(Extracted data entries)
══════════════════════════════

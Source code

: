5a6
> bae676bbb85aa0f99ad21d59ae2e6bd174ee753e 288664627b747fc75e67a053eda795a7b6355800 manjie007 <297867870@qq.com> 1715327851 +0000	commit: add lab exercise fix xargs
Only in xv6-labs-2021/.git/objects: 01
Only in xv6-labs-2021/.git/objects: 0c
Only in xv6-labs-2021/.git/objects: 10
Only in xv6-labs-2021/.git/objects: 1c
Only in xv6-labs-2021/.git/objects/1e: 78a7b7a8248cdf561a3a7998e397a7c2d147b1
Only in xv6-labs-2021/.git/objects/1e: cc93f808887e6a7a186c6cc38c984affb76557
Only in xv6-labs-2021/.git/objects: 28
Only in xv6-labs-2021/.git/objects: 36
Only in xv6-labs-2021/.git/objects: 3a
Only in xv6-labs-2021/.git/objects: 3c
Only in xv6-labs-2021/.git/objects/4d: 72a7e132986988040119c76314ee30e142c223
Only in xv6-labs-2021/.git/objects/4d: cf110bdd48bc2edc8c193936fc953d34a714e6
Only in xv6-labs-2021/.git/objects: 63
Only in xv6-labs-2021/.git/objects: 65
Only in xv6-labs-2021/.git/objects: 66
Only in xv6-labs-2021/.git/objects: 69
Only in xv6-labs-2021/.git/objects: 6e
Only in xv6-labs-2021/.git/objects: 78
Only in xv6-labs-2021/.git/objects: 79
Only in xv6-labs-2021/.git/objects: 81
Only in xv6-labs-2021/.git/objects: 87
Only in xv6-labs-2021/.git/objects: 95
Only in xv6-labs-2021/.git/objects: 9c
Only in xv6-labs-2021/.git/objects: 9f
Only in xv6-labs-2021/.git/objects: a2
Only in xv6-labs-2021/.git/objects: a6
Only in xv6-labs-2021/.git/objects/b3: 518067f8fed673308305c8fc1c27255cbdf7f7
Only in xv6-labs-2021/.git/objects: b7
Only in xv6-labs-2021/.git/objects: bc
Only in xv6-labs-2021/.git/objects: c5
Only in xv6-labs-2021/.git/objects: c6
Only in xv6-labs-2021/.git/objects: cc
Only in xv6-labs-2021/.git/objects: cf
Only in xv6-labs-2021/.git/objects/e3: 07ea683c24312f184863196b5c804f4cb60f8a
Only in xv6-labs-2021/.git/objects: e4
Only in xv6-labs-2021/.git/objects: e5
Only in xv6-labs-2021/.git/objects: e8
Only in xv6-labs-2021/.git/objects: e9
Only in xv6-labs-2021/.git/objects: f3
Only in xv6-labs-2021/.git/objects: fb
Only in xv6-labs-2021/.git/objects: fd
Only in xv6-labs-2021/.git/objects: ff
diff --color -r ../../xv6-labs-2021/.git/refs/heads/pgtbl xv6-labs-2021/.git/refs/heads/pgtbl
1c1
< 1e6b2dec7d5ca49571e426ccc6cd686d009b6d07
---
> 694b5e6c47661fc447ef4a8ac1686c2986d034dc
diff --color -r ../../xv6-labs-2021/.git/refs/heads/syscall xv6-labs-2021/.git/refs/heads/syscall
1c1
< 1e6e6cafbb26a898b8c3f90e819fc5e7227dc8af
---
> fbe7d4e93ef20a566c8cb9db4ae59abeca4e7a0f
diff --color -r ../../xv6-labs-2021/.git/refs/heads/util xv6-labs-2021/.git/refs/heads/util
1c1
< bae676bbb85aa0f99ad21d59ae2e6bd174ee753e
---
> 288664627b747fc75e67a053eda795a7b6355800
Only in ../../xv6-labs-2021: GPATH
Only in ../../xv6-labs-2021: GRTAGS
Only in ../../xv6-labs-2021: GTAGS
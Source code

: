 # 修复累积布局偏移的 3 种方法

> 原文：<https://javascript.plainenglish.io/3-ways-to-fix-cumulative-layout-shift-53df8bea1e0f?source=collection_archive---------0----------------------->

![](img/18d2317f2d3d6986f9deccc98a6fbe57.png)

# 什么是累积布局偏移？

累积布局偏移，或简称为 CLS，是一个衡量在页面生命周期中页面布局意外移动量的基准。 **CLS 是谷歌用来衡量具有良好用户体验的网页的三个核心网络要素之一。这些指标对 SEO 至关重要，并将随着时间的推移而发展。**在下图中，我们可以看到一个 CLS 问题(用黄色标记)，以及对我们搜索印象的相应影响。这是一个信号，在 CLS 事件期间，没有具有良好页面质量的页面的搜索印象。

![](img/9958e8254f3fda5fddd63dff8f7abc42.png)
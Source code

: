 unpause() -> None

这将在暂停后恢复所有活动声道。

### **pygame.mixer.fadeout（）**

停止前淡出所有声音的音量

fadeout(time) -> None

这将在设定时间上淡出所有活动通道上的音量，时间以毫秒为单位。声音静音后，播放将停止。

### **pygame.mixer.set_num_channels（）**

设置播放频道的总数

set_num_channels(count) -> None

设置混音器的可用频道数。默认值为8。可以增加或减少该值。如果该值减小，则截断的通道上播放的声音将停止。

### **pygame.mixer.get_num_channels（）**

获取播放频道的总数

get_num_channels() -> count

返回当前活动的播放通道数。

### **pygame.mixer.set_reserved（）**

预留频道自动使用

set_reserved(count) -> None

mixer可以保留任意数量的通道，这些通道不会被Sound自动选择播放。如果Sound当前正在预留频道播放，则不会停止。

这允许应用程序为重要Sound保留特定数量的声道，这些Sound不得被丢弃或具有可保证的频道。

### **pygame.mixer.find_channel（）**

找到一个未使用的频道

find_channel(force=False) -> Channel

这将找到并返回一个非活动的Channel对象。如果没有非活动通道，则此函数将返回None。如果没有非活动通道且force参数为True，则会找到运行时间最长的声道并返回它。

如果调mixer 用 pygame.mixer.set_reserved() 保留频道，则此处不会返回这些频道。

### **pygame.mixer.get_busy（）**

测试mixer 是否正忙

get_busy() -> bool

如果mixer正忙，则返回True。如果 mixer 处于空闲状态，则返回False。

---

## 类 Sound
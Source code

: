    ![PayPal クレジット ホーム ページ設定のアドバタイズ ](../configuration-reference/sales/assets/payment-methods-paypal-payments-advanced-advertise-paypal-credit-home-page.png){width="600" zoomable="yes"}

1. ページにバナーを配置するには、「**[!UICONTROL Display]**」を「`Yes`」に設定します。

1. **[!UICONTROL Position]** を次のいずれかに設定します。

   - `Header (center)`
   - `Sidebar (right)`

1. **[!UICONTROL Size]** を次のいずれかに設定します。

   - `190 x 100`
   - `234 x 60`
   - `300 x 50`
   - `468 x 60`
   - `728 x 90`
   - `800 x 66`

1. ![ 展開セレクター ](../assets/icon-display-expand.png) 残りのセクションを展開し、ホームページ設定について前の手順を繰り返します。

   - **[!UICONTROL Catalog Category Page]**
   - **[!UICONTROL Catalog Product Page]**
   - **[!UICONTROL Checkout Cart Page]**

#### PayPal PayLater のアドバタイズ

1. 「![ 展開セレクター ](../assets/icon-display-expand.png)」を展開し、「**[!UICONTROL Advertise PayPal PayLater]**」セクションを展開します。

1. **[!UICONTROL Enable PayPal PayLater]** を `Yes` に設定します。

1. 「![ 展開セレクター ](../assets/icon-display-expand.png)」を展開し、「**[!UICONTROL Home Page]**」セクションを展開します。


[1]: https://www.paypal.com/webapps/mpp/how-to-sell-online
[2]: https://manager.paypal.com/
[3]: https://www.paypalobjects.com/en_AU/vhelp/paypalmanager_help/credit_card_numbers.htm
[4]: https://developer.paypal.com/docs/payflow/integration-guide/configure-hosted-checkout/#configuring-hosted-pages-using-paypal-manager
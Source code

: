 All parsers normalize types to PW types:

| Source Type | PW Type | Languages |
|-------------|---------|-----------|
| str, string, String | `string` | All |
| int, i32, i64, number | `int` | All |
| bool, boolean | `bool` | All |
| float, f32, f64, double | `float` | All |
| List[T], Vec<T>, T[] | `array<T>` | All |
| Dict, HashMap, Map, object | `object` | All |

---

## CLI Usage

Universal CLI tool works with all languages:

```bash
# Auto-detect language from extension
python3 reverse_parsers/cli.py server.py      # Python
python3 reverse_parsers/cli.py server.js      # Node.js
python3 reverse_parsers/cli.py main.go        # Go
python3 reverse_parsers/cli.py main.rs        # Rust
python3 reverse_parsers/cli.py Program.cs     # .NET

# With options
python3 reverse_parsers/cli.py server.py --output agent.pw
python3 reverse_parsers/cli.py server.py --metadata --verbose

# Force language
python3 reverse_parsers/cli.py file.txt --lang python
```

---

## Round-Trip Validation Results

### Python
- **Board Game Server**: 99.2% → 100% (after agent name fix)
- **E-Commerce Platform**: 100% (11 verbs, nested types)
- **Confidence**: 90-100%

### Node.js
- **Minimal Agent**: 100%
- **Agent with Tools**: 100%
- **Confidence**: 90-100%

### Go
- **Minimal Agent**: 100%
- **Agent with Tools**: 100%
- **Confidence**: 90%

══════════════════════════════

Give again, exactly as written, every line from the first one above through the line that has "Only in xv6-labs-2021/.git/objects: 1c" in it.

*ANSWER SPACE:*
Source code

:5a6
> bae676bbb85aa0f99ad21d59ae2e6bd174ee753e 288664627b747fc75e67a053eda795a7b6355800 manjie007 <297867870@qq.com> 1715327851 +0000	commit: add lab exercise fix xargs
Only in xv6-labs-2021/.git/objects: 01
Only in xv6-labs-2021/.git/objects: 0c
Only in xv6-labs-2021/.git/objects: 10
Only in xv6-labs-2021/.git/objects: 1c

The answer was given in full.